**Input**:
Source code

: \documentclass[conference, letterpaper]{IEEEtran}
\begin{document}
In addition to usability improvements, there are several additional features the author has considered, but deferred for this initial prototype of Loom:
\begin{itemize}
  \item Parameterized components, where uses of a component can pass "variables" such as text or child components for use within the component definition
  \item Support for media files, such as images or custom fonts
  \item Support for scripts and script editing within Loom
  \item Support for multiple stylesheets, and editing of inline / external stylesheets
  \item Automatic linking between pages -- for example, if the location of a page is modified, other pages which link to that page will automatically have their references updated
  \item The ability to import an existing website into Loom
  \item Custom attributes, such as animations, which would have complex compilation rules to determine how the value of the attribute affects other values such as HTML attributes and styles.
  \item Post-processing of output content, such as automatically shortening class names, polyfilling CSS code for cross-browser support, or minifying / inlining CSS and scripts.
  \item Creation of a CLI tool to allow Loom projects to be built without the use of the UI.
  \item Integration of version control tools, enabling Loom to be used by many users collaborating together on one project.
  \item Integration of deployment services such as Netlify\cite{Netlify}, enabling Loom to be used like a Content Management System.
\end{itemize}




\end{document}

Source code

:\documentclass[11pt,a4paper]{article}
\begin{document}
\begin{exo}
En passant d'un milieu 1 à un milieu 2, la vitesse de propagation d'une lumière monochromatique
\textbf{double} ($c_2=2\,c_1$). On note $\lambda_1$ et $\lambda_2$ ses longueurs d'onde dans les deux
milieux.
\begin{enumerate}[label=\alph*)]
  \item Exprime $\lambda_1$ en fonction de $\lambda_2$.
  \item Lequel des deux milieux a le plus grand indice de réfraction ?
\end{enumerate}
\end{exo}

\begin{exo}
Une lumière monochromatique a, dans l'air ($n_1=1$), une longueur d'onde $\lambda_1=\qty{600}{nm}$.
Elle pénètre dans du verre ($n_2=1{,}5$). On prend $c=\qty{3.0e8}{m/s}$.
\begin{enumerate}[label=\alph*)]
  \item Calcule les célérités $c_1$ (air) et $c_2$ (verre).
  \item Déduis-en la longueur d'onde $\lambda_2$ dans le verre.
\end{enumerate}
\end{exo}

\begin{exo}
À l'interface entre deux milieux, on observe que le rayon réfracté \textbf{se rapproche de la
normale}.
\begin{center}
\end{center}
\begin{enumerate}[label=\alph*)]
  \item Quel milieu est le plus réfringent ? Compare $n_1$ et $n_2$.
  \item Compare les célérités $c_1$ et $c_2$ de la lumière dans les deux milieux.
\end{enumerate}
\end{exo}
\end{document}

**Exercise objective**: Show the lines of the data that hold the word "automatically".

**Response to the task**:
  \item Automatic linking between pages -- for example, if the location of a page is modified, other pages which link to that page will automatically have their references updated
  \item Post-processing of output content, such as automatically shortening class names, polyfilling CSS code for cross-browser support, or minifying / inlining CSS and scripts.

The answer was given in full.